Efficacy of Alicaforsen in Pouchitis Patients Who Have Failed to Respond to at Least One Course of Antibiotics

A Phase III, multi-centre, double-blind randomised controlled trial in subjects with chronic antibiotic refractory pouchitis.

Subjects will undertake a <2 week screening period to provide baseline data and be assessed for eligibility. At the Baseline visit (Day 1) eligible subjects will be randomised on a 1:1 basis to either a) 240 mg alicaforsen enema or b) matching placebo.

Study drug will be administered once nightly (on going to bed) up to and including week 6. Following the Day 1 Visit, subjects will return to the clinic for safety and efficacy assessments at Week 3, 6, 10, 18 and 26.
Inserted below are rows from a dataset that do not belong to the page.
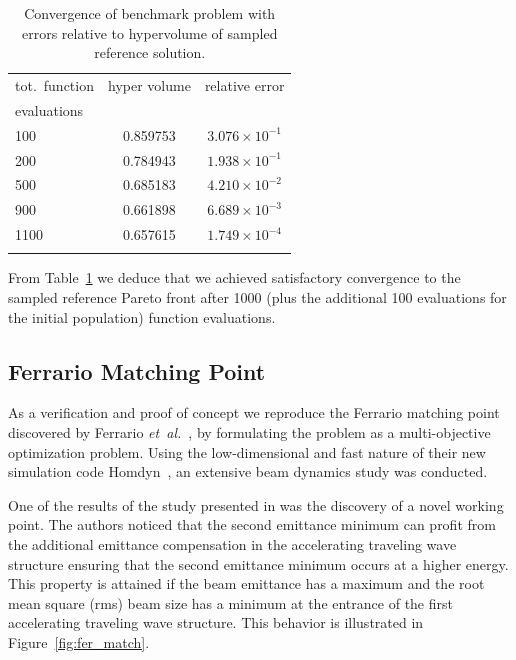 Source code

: \begin{table}[h!]
\begin{center}
  \caption{Convergence of benchmark problem with errors relative to
    hypervolume of sampled reference solution.}
  \label{tbl:bench_rms_error}
  \begin{tabular}{lcc}
    \hline\noalign{\smallskip}
    tot.\ function  & hyper volume & relative error\\
    evaluations    & & \\
    \noalign{\smallskip}\hline\noalign{\smallskip}
    100  &  0.859753 & $3.076 \times 10^{-1}$ \\
    \noalign{\smallskip}\hline\noalign{\smallskip}
    200  &  0.784943 & $1.938 \times 10^{-1}$ \\
    500  &  0.685183 & $4.210 \times 10^{-2}$ \\
    900  &  0.661898 & $6.689 \times 10^{-3}$ \\
    1100 &  0.657615 & $1.749 \times 10^{-4}$ \\
    \noalign{\smallskip}\hline
  \end{tabular}
\end{center}
\end{table}

From Table~\ref{tbl:bench_rms_error} we deduce that we achieved satisfactory
  convergence to the sampled reference Pareto front after 1000 (plus the
  additional 100 evaluations for the initial population) function evaluations.


\subsection{Ferrario Matching Point}\label{ferrario}

As a verification and proof of concept we reproduce the Ferrario
  matching point discovered by Ferrario \textit{et~al.}~\cite{fcpr:00},
  by formulating the problem as a  multi-objective optimization problem.
Using the low-dimensional and fast nature of their new simulation code
  Homdyn~\cite{homdyn}, an extensive beam dynamics study was conducted.

One of the results of the study presented in \cite{fcpr:00} was the discovery
  of a novel working point.
The authors noticed that the second emittance minimum can profit from the
  additional emittance compensation in the accelerating traveling wave
  structure ensuring that the second emittance minimum occurs at a higher
  energy.
This property is attained if the beam emittance has a maximum and the root
  mean square (rms) beam size has a minimum at the entrance of the first
  accelerating traveling wave structure.
This behavior is illustrated in Figure~\ref{fig:fer_match}.

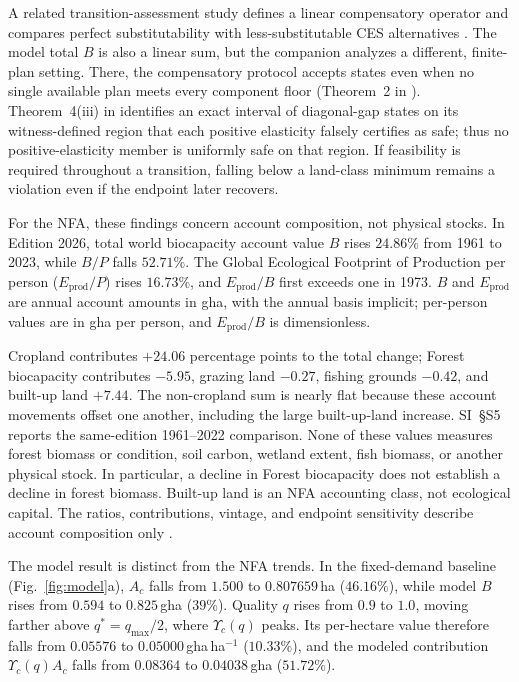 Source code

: \documentclass[preprint,12pt,authoryear]{elsarticle}
\newcommand{\Ups}{\Upsilon_c}
\begin{document}
A related transition-assessment study defines a linear compensatory operator and compares perfect substitutability with less-substitutable CES alternatives \citep[Sections~2 and 4 of][]{Abaee2026b}. The model total $B$ is also a linear sum, but the companion analyzes a different, finite-plan setting. There, the compensatory protocol accepts states even when no single available plan meets every component floor (Theorem~2 in \citet{Abaee2026b}). Theorem~4(iii) in \citet{Abaee2026b} identifies an exact interval of diagonal-gap states on its witness-defined region that each positive elasticity falsely certifies as safe; thus no positive-elasticity member is uniformly safe on that region. If feasibility is required throughout a transition, falling below a land-class minimum remains a violation even if the endpoint later recovers.

For the NFA, these findings concern account composition, not physical stocks. In Edition 2026, total world biocapacity account value $B$ rises $24.86\%$ from 1961 to 2023, while $B/P$ falls $52.71\%$. The Global Ecological Footprint of Production per person ($E_{\mathrm{prod}}/P$) rises $16.73\%$, and $E_{\mathrm{prod}}/B$ first exceeds one in 1973. $B$ and $E_{\mathrm{prod}}$ are annual account amounts in gha, with the annual basis implicit; per-person values are in gha per person, and $E_{\mathrm{prod}}/B$ is dimensionless.

Cropland contributes $+24.06$ percentage points to the total change; Forest biocapacity contributes $-5.95$, grazing land $-0.27$, fishing grounds $-0.42$, and built-up land $+7.44$. The non-cropland sum is nearly flat because these account movements offset one another, including the large built-up-land increase. SI~\S S5 reports the same-edition 1961--2022 comparison. None of these values measures forest biomass or condition, soil carbon, wetland extent, fish biomass, or another physical stock. In particular, a decline in Forest biocapacity does not establish a decline in forest biomass. Built-up land is an NFA accounting class, not ecological capital. The ratios, contributions, vintage, and endpoint sensitivity describe account composition only \citep{Lo2026NFA,Borucke2013,Blomqvist2013,GiampietroSaltelli2014,Galli2016,vdBerghGrazi2015}.

The model result is distinct from the NFA trends. In the fixed-demand baseline (Fig.~\ref{fig:model}a), $A_c$ falls from $1.500$ to $0.807659$\,ha ($46.16\%$), while model $B$ rises from $0.594$ to $0.825$\,gha ($39\%$). Quality $q$ rises from $0.9$ to $1.0$, moving farther above $q^*=q_{\max}/2$, where $\Ups(q)$ peaks. Its per-hectare value therefore falls from $0.05576$ to $0.05000$\,gha\,ha$^{-1}$ ($10.33\%$), and the modeled contribution $\Ups(q)A_c$ falls from $0.08364$ to $0.04038$\,gha ($51.72\%$).
\end{document}
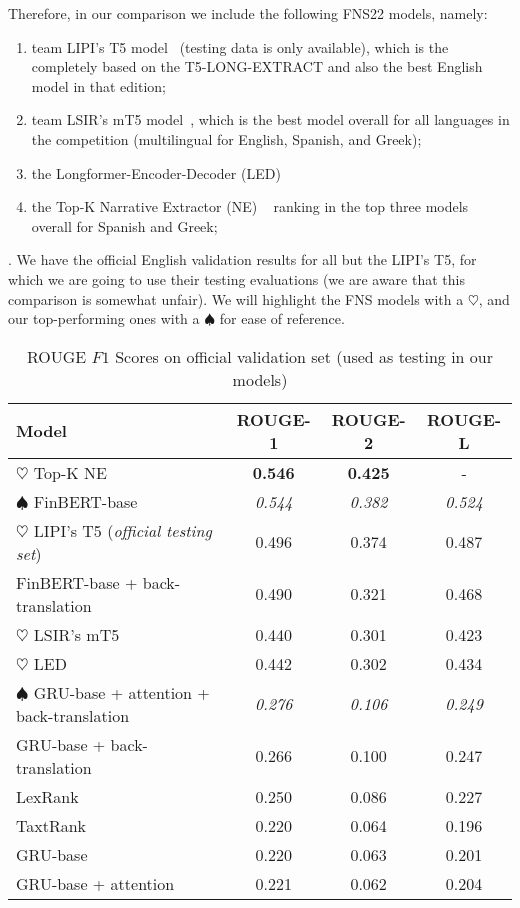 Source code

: Therefore, in our comparison we include the following FNS22 models, namely:
\begin{enumerate}
    \item team LIPI's T5 model~\cite{el-haj-etal-2022-financial} (testing data is only available), which is the completely based on the T5-LONG-EXTRACT and also the best English model in that edition;
    \item team LSIR's mT5 model~\cite{foroutan-etal-2022-multilingual}, which is the best model overall for all languages in the competition (multilingual for English, Spanish, and Greek);
    \item the Longformer-Encoder-Decoder (LED)~\cite{khanna-etal-2022-transformer}
    \item the Top-K Narrative Extractor (NE) ~\cite{shukla-etal-2022-dimsum}  ranking in the top three models overall for Spanish and Greek;
\end{enumerate}.
We have the official English validation results for all but the LIPI's T5, for which we are going to use their testing evaluations (we are aware that this comparison is somewhat unfair).
We will highlight the FNS models with a $\heartsuit$, and our top-performing ones with a $\spadesuit$ for ease of reference.

\begin{table}[ht]
    \centering
    \begin{tabular}{lccc}
        \toprule
        \textbf{Model} & \textbf{ROUGE-1} & \textbf{ROUGE-2} & \textbf{ROUGE-L} \\
        \midrule
            $\heartsuit$ Top-K NE & \textbf{0.546} & \textbf{0.425} & - \\
            $\spadesuit$ FinBERT-base & \emph{0.544} & \emph{0.382} & \emph{0.524} \\
            $\heartsuit$ LIPI's T5 (\emph{official testing set}) & 0.496 & 0.374 & 0.487 \\
            FinBERT-base + back-translation & 0.490 & 0.321 & 0.468 \\
            $\heartsuit$ LSIR's mT5 & 0.440 & 0.301 & 0.423 \\
            $\heartsuit$ LED & 0.442 & 0.302 & 0.434 \\
            $\spadesuit$ GRU-base + attention + back-translation & \emph{0.276} & \emph{0.106} & \emph{0.249} \\
            GRU-base + back-translation & 0.266 & 0.100 & 0.247 \\
            LexRank & 0.250 & 0.086 & 0.227 \\
            TaxtRank & 0.220 & 0.064 & 0.196 \\
            GRU-base & 0.220 & 0.063 & 0.201 \\
            GRU-base + attention & 0.221 & 0.062 & 0.204 \\
        \bottomrule
    \end{tabular}\caption{ROUGE $F1$ Scores on official validation set (used as testing in our models)}
    \label{tab:rouge_performance_validation}
\end{table}

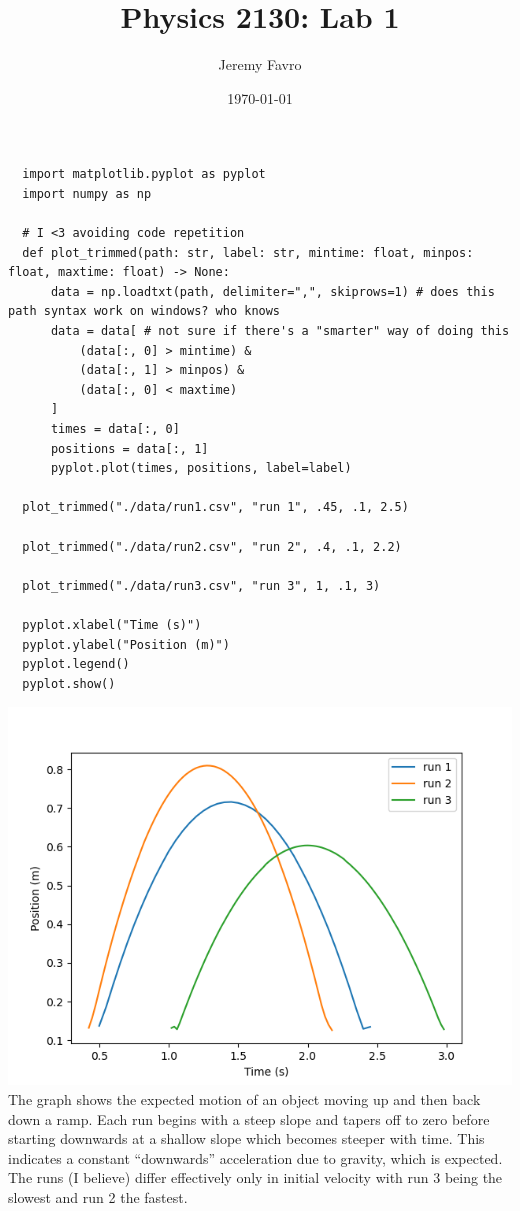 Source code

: \documentclass[10pt]{article}
\title{Physics 2130: Lab 1}
\author{Jeremy Favro}
\date{\today}
\theoremstyle{definition}
\begin{document}
\maketitle

\begin{verbatim}
  import matplotlib.pyplot as pyplot
  import numpy as np
  
  # I <3 avoiding code repetition
  def plot_trimmed(path: str, label: str, mintime: float, minpos: float, maxtime: float) -> None:
      data = np.loadtxt(path, delimiter=",", skiprows=1) # does this path syntax work on windows? who knows
      data = data[ # not sure if there's a "smarter" way of doing this
          (data[:, 0] > mintime) & 
          (data[:, 1] > minpos) & 
          (data[:, 0] < maxtime)
      ]
      times = data[:, 0]
      positions = data[:, 1]
      pyplot.plot(times, positions, label=label)
  
  plot_trimmed("./data/run1.csv", "run 1", .45, .1, 2.5)
  
  plot_trimmed("./data/run2.csv", "run 2", .4, .1, 2.2)
  
  plot_trimmed("./data/run3.csv", "run 3", 1, .1, 3)
  
  pyplot.xlabel("Time (s)")
  pyplot.ylabel("Position (m)")
  pyplot.legend()
  pyplot.show()
\end{verbatim}

\includegraphics{Figure_1.png}\\
The graph shows the expected motion of an object moving up and then back down a ramp. Each run begins with a steep slope and tapers off to zero before starting
downwards at a shallow slope which becomes steeper with time. This indicates a constant ``downwards'' acceleration due to gravity, which is expected. 
The runs (I believe) differ effectively only in initial velocity with run 3 being the slowest and run 2 the fastest.
\end{document}

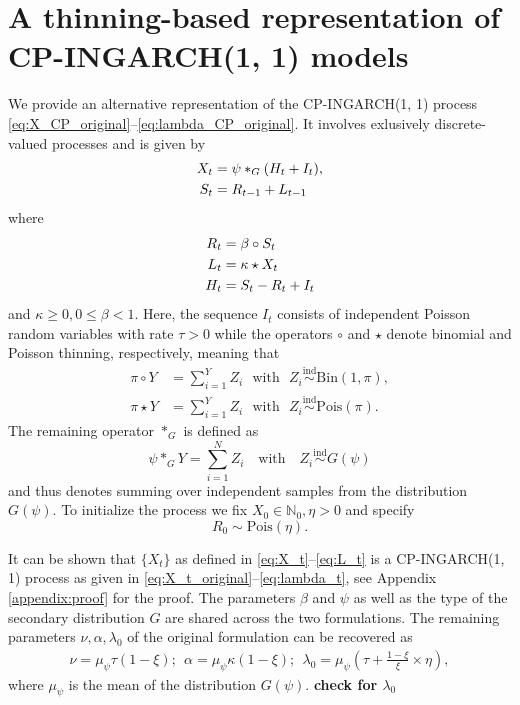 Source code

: \documentclass[10pt,a4paper]{article}
\begin{document}
\section{A thinning-based representation of CP-INGARCH(1, 1) models}

We provide an alternative representation of the CP-INGARCH(1, 1) process \eqref{eq:X_CP_original}--\eqref{eq:lambda_CP_original}. It involves exlusively discrete-valued processes and is given by
\begin{align}
X_t & = \psi *_G (H_t + I_t),\label{eq:X_t}\\
S_t & = R_{t - 1} + L_{t - 1}\label{eq:juv_t}
\end{align}
where
\begin{align}
R_t & = \beta \circ S_{t}\label{eq:R_t}\\
L_t & = \kappa \star X_t \label{eq:L_t}\\
H_t & = S_t - R_t + I_t
\end{align}
and $\kappa \geq 0, 0 \leq \beta <1$. Here, the sequence $I_t$ consists of independent Poisson random variables with rate $\tau > 0$ while the operators $\circ$ and $\star$ denote binomial and Poisson thinning, respectively, meaning that
\begin{align*}
\pi \circ Y & = \sum_{i = 1}^Y Z_i \ \ \ \text{with} \ \ \ Z_i \stackrel{\text{ind}}{\sim} \text{Bin}(1, \pi), \\
\pi \star Y & = \sum_{i = 1}^Y Z_i \ \ \ \text{with} \ \ \ Z_i \stackrel{\text{ind}}{\sim} \text{Pois}(\pi).
\end{align*}
The remaining operator $*_G$ is defined as
$$
\psi *_G Y = \sum_{i = 1}^N Z_i \ \ \ \text{ with } \ \ \ Z_i \stackrel{\text{ind}}{\sim} G(\psi)
$$
and thus denotes summing over independent samples from the distribution $G(\psi)$. To initialize the process we fix $X_0 \in \mathbb{N}_0, \eta > 0$ and specify
$$
R_0 \sim \text{Pois}\left(\eta \right).
$$

It can be shown that $\{X_t\}$ as defined in \eqref{eq:X_t}--\eqref{eq:L_t} is a CP-INGARCH(1, 1) process as given in \eqref{eq:X_t_original}--\eqref{eq:lambda_t}, see Appendix \ref{appendix:proof} for the proof. The parameters $\beta$ and $\psi$ as well as the type of the secondary distribution $G$ are shared across the two formulations. The remaining parameters $\nu, \alpha, \lambda_0$ of the original formulation can be recovered as
\begin{align*}
\nu = \mu_\psi \tau(1 - \xi);\ \
\alpha = \mu_\psi \kappa(1 - \xi);\ \
\lambda_0 = \mu_\psi \left(\tau + \frac{1 - \xi}{\xi} \times \eta\right),
\end{align*}
where $\mu_\psi$ is the mean of the distribution $G(\psi)$. \textbf{check for $\lambda_0$}
\end{document}
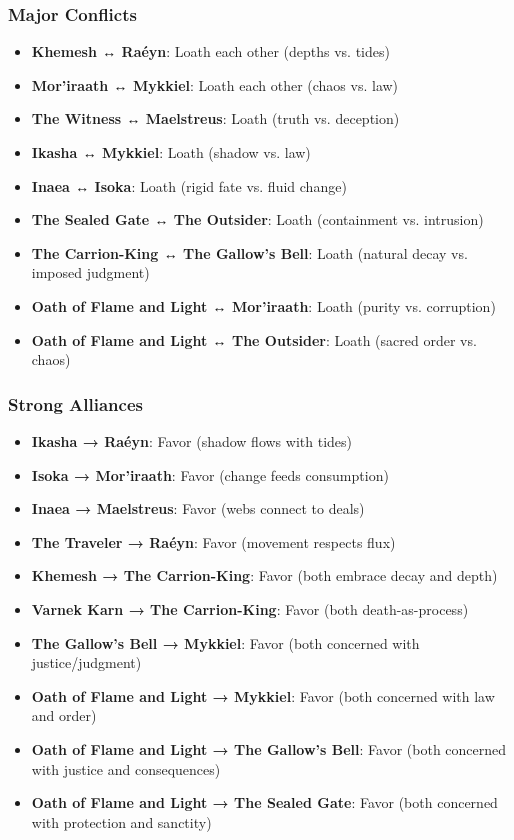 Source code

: \documentclass[12pt,twoside]{book}
\begin{document}
\subsubsection{Major Conflicts}
\begin{itemize}
\item \textbf{Khemesh ↔ Raéyn}: Loath each other (depths vs. tides)
\item \textbf{Mor'iraath ↔ Mykkiel}: Loath each other (chaos vs. law)
\item \textbf{The Witness ↔ Maelstreus}: Loath (truth vs. deception)
\item \textbf{Ikasha ↔ Mykkiel}: Loath (shadow vs. law)
\item \textbf{Inaea ↔ Isoka}: Loath (rigid fate vs. fluid change)
\item \textbf{The Sealed Gate ↔ The Outsider}: Loath (containment vs. intrusion)
\item \textbf{The Carrion-King ↔ The Gallow's Bell}: Loath (natural decay vs. imposed judgment)
\item \textbf{Oath of Flame and Light ↔ Mor'iraath}: Loath (purity vs. corruption)
\item \textbf{Oath of Flame and Light ↔ The Outsider}: Loath (sacred order vs. chaos)
\end{itemize}

\subsubsection{Strong Alliances}
\begin{itemize}
\item \textbf{Ikasha → Raéyn}: Favor (shadow flows with tides)
\item \textbf{Isoka → Mor'iraath}: Favor (change feeds consumption)
\item \textbf{Inaea → Maelstreus}: Favor (webs connect to deals)
\item \textbf{The Traveler → Raéyn}: Favor (movement respects flux)
\item \textbf{Khemesh → The Carrion-King}: Favor (both embrace decay and depth)
\item \textbf{Varnek Karn → The Carrion-King}: Favor (both death-as-process)
\item \textbf{The Gallow's Bell → Mykkiel}: Favor (both concerned with justice/judgment)
\item \textbf{Oath of Flame and Light → Mykkiel}: Favor (both concerned with law and order)
\item \textbf{Oath of Flame and Light → The Gallow's Bell}: Favor (both concerned with justice and consequences)
\item \textbf{Oath of Flame and Light → The Sealed Gate}: Favor (both concerned with protection and sanctity)
\end{itemize}
\end{document}
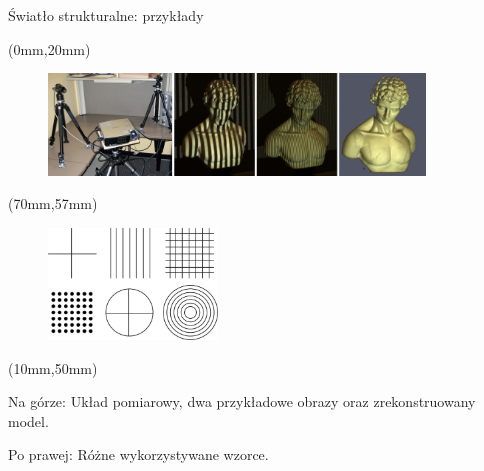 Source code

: \documentclass[xcolor=x11names,compress]{beamer}
\renewcommand{\(}{\begin{columns}}
\renewcommand{\)}{\end{columns}}
\newcommand{\<}[1]{\begin{column}{#1}}
\renewcommand{\>}{\end{column}}
\begin{document}
\begin{frame}{Światło strukturalne: przykłady}

    \begin{textblock*}{128mm}(0mm,20mm)%
    \begin{minipage}[l]{128mm}%

	\begin{figure}[h!]
    \centering
    \includegraphics[width=10cm]{../Common/img/struct_all}
    \end{figure}

    \end{minipage}
    \end{textblock*}

    \begin{textblock*}{50mm}(70mm,57mm)%
    \begin{minipage}[l]{50mm}%

	\begin{figure}[h!]
    \centering
    \includegraphics[width=4.5cm]{../Common/img/struct_patterns}
    \end{figure}

    \end{minipage}
    \end{textblock*}

    \begin{textblock*}{70mm}(10mm,50mm)%
    \begin{minipage}[l]{70mm}%

    \scriptsize
    \alert{Na górze:} Układ pomiarowy, dwa przykładowe obrazy oraz zrekonstruowany model.

    \vspace{2.5cm}

    \alert{Po prawej:} Różne wykorzystywane wzorce.

    \end{minipage}
    \end{textblock*}

\end{frame}
\end{document}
Subjects may receive certain permitted medications as per Entry Criteria, which must remain at stable doses throughout the trial. Introduction of any new medication for pouchitis, or a dose change to an existing concomitant medication for pouchitis, other than those detailed in the protocol, will not be permitted.

Clinical symptoms associated with pouchitis will be recorded daily by the patient in a diary card.

Subjects will undergo endoscopic examination of their pouch (during Screening, and at Weeks 6 and 10). Where technically feasible, each endoscopy will provide at least one biopsy sample for histopathology.

In addition to endoscopic, histopathologic and symptomatic assessments, Quality of Life will be assessed.

Bloods for routine assessment, including haematology and biochemistry will be taken. Bloods and stool samples will be collected to evaluate relevant biomarkers.